Source texts of formatted documents:
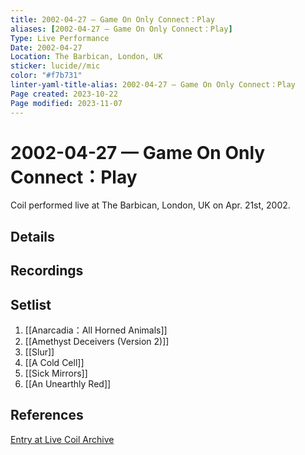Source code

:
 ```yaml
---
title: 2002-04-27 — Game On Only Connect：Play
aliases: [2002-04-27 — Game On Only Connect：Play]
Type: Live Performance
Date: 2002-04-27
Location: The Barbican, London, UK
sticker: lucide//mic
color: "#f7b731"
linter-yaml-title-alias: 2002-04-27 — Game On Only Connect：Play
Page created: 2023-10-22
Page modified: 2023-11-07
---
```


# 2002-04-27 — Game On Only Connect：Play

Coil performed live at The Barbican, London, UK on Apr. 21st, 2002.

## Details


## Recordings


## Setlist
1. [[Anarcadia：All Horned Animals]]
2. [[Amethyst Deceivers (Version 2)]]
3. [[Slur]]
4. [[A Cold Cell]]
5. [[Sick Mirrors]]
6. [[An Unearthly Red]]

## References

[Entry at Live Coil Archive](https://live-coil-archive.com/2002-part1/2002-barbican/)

# Aim of the exercise:
The reply must be a number and nothing more: the count of lines above that contain the word "title".

# Answer to this problem:
2